“Californication”

I like Californication (2007- ), except that it certainly does propagate the unreasonable characterization that everyone in LA is so good-looking. I suppose the Venice Beach area is well above average in this respect, though! I remember David Duchovny (this show’s Hank Moody) notoriously giving interviews around the later years of The X-Files (that show’s Fox Mulder) that he loved watching porn, so I guess it’s somehow fitting that he ended up in such a naughty, sex-oriented, yet oddly-literary show.

Duchovny is well-suited to presenting something along the lines of self-loathing and a frequently-“mumbling” spoken presentation, both of which are also present in the character of Mulder. However, combined with the actor’s family and educational backgrounds (a teacher/administrator mother, a writer/publicist father, attending an independent NYC boys’ school, a B.A. in English/poetry at Princeton, and an M.A. and an incomplete Ph.D. in English literature at Yale), these characteristics actually conspire to work much better as applied to the character of a prematurely has-been writer than to the character of a “flaky” FBI agent.

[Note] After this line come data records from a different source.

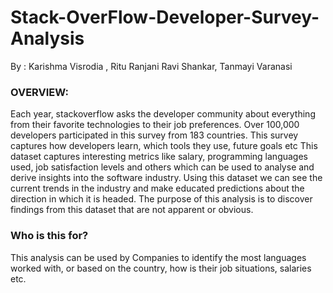 # Stack-OverFlow-Developer-Survey-Analysis


By : Karishma Visrodia , Ritu Ranjani Ravi Shankar, Tanmayi Varanasi

### OVERVIEW:

Each year, stackoverflow asks the developer community about everything from their favorite technologies to their job preferences. Over 100,000 developers participated in this survey from 183 countries.
This survey captures how developers learn, which tools they use, future goals etc
This dataset captures interesting metrics like salary, programming languages used, job satisfaction levels and others which can be used to analyse and derive insights into the software industry.
Using this dataset we can see the current trends in the industry and make educated predictions about the direction in which it is headed.
The purpose of this analysis is to discover findings from this dataset that are not apparent or obvious.


### Who is this for?
This analysis can be used by Companies to identify the most languages worked with, or based on the country, how is their job situations, salaries etc.
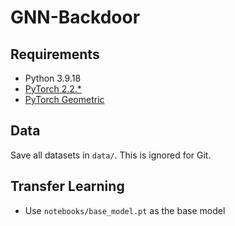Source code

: # GNN-Backdoor

## Requirements
- Python 3.9.18
- [PyTorch 2.2.*](https://pytorch.org/get-started/locally/)
- [PyTorch Geometric](https://pytorch-geometric.readthedocs.io/en/stable/install/installation.html)

## Data
Save all datasets in `data/`. This is ignored for Git.

## Transfer Learning
- Use `notebooks/base_model.pt` as the base model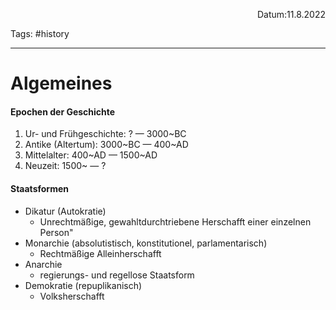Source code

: <p align="right">Datum:11.8.2022</p>

Tags: #history 

---
# Algemeines
#### Epochen der Geschichte
1. Ur- und Frühgeschichte: ? — 3000~BC
2. Antike (Altertum): 3000~BC — 400~AD
3. Mittelalter: 400~AD — 1500~AD
4. Neuzeit: 1500~ — ?

#### Staatsformen
- Dikatur (Autokratie)
	- Unrechtmäßige, gewahltdurchtriebene Herschafft einer einzelnen Person"
- Monarchie (absolutistisch, konstitutionel, parlamentarisch)
	- Rechtmäßige Alleinherschafft
- Anarchie
	- regierungs- und regellose Staatsform 
- Demokratie (repuplikanisch)
	- Volksherschafft

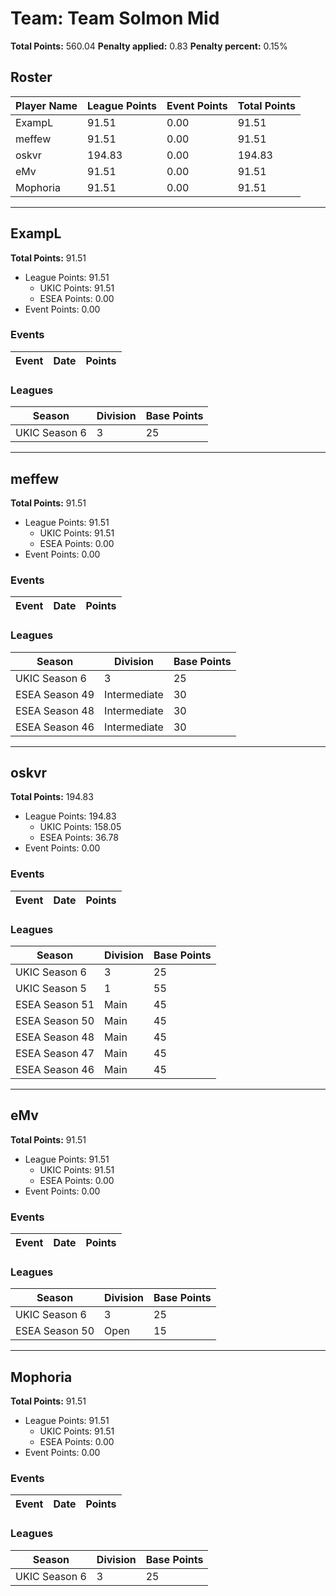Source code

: # Team: Team Solmon Mid

**Total Points:** 560.04
**Penalty applied:** 0.83
**Penalty percent:** 0.15%

## Roster
| Player Name | League Points | Event Points | Total Points |
|-------------|--------------|--------------|-------------|
| ExampL | 91.51 | 0.00 | 91.51 |
| meffew | 91.51 | 0.00 | 91.51 |
| oskvr | 194.83 | 0.00 | 194.83 |
| eMv | 91.51 | 0.00 | 91.51 |
| Mophoria | 91.51 | 0.00 | 91.51 |

---

## ExampL

**Total Points:** 91.51

- League Points: 91.51
  - UKIC Points: 91.51
  - ESEA Points: 0.00
- Event Points: 0.00

### Events
| Event | Date | Points |
|-------|------|--------|
### Leagues
| Season | Division | Base Points |
|--------|----------|-------------|
| UKIC Season 6 | 3 | 25 |
---

## meffew

**Total Points:** 91.51

- League Points: 91.51
  - UKIC Points: 91.51
  - ESEA Points: 0.00
- Event Points: 0.00

### Events
| Event | Date | Points |
|-------|------|--------|
### Leagues
| Season | Division | Base Points |
|--------|----------|-------------|
| UKIC Season 6 | 3 | 25 |
| ESEA Season 49 | Intermediate | 30 |
| ESEA Season 48 | Intermediate | 30 |
| ESEA Season 46 | Intermediate | 30 |
---

## oskvr

**Total Points:** 194.83

- League Points: 194.83
  - UKIC Points: 158.05
  - ESEA Points: 36.78
- Event Points: 0.00

### Events
| Event | Date | Points |
|-------|------|--------|
### Leagues
| Season | Division | Base Points |
|--------|----------|-------------|
| UKIC Season 6 | 3 | 25 |
| UKIC Season 5 | 1 | 55 |
| ESEA Season 51 | Main | 45 |
| ESEA Season 50 | Main | 45 |
| ESEA Season 48 | Main | 45 |
| ESEA Season 47 | Main | 45 |
| ESEA Season 46 | Main | 45 |
---

## eMv

**Total Points:** 91.51

- League Points: 91.51
  - UKIC Points: 91.51
  - ESEA Points: 0.00
- Event Points: 0.00

### Events
| Event | Date | Points |
|-------|------|--------|
### Leagues
| Season | Division | Base Points |
|--------|----------|-------------|
| UKIC Season 6 | 3 | 25 |
| ESEA Season 50 | Open | 15 |
---

## Mophoria

**Total Points:** 91.51

- League Points: 91.51
  - UKIC Points: 91.51
  - ESEA Points: 0.00
- Event Points: 0.00

### Events
| Event | Date | Points |
|-------|------|--------|
### Leagues
| Season | Division | Base Points |
|--------|----------|-------------|
| UKIC Season 6 | 3 | 25 |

Hank is vaguely aware of pop culture and self-consciously espouses retro-hipness, saying things such as “B to the I to the double-L” and preferring LPs and mid-’70s Bob Dylan, and he also disparages not only LA (favouring New York) but also the “non-literary” context of his current occupation: blogging. Moreover, the character’s unforced level of discourse can be as erudite as: “Is there another mode of egress?” when trying to sneak out of a girls’ high school. Even more than with Mulder, you can’t help but wonder: How much actual Duchovny is there written into fictional Hank?

3 thoughts on ““Californication”

  1. I think the writing is geared toward an intelligent, adult audience. Duchovny is obviously comfortable with the sharp and witty dialogue, so it seems to be a perfect fit. But I don’t think it’s Duchovny being written into Hank, it’s an actor taking a well-written role and making it his.